PSU Web: Thinking Beyond Apple

by Luke Wroblewski June 10, 2012

In his Thinking Beyond Apple presentation at the Penn State Web Conference, Brad Colbow talked about mobile design lessons learned from multiple mobile platforms -not just iOS.

  • What is the secret to creating a great user experience? It’s hard to learn from great experiences because they are seamless and good design is invisible. But you can learn a lot from studying bad experiences.
  • Often times as designers we work on things for months or years and become too familiar with our internal terms and process. When these filter into your experience, they can confuse people.
  • Great experiences are built up from lots of little decisions. The bottom line is you have to care.
  • There are lots of little things you can do on mobile to show you care about the experience. Simple example: turn off autocapitallize and autocorrect on log in screens.
  • Patterns emerge in design guidelines from Apple, Microsoft, and Google. Differences in platform characteristics, interfacing with hardware, interface elements, and design best practices can be seen.
  • Touch conventions are pretty consistent across platforms –this means you can keep gesture controls pretty consistent across platforms.
  • Hardware controls differ between mobile platforms: one button on iOS, multiple buttons on Android and Windows Phone.

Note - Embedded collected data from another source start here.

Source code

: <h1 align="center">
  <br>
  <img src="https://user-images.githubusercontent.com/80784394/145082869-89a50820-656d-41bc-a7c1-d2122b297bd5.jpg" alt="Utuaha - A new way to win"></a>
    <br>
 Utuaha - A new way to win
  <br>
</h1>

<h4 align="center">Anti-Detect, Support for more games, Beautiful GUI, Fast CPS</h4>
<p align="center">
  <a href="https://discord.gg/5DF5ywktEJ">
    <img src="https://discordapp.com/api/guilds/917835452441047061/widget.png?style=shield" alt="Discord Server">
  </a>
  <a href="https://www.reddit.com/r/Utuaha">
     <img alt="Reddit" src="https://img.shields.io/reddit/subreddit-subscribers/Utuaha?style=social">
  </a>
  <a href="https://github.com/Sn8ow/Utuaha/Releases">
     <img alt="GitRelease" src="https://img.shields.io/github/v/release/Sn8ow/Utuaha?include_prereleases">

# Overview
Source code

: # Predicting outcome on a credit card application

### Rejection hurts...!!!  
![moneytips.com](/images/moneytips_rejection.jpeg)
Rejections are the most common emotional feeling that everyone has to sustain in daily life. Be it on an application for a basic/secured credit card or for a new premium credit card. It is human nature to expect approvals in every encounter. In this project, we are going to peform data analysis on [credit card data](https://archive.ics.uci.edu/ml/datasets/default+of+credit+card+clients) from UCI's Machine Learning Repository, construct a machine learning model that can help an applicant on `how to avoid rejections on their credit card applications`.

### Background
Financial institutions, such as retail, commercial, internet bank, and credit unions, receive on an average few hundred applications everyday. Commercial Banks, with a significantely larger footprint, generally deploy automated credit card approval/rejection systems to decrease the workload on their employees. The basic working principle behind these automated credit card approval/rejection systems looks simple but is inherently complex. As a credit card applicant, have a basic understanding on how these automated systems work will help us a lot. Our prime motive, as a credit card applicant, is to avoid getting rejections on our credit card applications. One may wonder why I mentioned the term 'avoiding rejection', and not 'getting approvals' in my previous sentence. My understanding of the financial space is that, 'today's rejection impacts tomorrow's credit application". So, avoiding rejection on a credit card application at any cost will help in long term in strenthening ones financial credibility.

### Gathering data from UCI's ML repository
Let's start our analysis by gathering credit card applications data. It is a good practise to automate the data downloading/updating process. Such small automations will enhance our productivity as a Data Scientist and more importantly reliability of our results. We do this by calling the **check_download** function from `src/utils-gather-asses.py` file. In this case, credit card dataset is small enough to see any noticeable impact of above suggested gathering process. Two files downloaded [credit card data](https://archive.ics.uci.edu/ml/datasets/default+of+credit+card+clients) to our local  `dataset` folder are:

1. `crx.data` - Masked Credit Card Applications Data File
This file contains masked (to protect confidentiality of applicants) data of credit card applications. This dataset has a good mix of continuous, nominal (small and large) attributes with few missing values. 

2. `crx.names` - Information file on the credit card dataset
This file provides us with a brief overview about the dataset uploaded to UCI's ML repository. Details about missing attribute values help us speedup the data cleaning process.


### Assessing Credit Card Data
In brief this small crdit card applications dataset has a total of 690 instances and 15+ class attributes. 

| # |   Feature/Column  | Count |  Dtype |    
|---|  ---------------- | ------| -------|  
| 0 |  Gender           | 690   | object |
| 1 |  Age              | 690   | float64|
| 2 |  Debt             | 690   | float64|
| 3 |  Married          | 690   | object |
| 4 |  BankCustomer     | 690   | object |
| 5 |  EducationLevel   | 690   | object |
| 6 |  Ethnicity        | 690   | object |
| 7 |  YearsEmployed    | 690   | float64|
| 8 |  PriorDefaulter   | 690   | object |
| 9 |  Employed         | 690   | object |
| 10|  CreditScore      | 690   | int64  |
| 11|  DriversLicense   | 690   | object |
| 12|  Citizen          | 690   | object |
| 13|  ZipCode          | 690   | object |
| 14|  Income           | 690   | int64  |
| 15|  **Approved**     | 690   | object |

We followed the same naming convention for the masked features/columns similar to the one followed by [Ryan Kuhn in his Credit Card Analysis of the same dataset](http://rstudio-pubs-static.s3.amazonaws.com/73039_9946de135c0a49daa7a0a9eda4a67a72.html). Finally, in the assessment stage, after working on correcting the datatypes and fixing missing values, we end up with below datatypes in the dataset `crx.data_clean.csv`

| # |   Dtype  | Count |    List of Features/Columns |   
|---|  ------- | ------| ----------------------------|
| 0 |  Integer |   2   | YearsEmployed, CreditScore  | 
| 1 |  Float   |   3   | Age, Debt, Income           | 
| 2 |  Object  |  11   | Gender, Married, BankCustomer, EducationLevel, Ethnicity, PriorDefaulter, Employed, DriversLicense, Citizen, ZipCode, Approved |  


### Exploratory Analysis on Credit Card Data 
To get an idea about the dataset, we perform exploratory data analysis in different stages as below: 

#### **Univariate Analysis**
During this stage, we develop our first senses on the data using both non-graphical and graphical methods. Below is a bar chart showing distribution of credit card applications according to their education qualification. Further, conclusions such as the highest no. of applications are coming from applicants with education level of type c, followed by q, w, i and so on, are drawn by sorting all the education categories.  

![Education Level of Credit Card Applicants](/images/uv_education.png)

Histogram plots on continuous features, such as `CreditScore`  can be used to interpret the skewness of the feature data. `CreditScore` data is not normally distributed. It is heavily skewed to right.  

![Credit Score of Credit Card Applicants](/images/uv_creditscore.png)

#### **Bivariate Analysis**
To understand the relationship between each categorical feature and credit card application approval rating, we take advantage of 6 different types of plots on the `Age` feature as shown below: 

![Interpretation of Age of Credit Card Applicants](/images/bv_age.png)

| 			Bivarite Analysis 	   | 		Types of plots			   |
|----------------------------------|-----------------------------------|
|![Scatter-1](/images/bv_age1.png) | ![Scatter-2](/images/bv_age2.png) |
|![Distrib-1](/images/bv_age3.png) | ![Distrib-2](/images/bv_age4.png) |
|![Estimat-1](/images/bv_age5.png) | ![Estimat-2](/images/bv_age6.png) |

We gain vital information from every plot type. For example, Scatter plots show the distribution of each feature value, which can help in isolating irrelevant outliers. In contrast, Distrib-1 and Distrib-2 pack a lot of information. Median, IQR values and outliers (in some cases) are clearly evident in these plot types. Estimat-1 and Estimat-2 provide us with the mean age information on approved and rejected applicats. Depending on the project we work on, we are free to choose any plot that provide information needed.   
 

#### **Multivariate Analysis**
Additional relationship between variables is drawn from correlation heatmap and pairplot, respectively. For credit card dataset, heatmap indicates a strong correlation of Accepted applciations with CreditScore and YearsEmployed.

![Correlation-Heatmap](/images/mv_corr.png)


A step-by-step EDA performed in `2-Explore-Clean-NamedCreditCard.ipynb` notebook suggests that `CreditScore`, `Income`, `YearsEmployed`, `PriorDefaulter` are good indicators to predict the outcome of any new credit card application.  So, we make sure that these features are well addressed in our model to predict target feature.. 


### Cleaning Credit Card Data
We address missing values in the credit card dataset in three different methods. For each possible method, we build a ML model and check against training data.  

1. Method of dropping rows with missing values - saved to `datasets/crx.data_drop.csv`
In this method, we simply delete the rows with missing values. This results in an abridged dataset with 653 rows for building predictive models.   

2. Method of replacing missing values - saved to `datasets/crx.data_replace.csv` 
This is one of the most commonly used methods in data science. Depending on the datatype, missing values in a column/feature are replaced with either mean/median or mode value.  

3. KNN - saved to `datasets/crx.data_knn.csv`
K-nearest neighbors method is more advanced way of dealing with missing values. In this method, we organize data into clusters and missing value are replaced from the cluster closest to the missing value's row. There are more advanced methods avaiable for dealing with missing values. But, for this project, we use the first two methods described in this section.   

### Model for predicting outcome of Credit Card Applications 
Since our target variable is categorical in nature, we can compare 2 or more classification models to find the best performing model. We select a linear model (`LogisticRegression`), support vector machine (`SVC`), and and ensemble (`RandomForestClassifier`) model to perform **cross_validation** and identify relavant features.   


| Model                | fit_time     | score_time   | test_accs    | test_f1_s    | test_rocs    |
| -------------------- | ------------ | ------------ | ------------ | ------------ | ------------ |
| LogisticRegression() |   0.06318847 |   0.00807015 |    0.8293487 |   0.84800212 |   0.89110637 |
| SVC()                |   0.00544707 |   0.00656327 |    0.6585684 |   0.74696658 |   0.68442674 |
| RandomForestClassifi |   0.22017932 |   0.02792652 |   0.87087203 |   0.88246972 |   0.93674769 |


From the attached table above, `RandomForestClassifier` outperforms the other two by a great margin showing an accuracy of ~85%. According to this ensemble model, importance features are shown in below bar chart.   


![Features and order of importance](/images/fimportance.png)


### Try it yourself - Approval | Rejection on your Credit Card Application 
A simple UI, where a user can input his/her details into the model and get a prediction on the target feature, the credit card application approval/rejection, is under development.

This has an impact on how you lay out interface elements.
  • You have two options for mobile native apps: stay consistent to your design across all platforms or embrace the conventions of each platform to be consistent with the operating system.
  • Embracing the conventions of each platform lets you take advantage of what people learn from other apps on the platform.
  • Don’t let the user interface hinder your user experience. Elevate the content you care about (bring it front and center sooner).
  • Though you want people to download your app, you shouldn’t rely on pages that stop them from getting to your content unless they download the app. These are roadblocks.
  • Avoid help screens in your apps that explain how to use them. If you need help, your app needs help.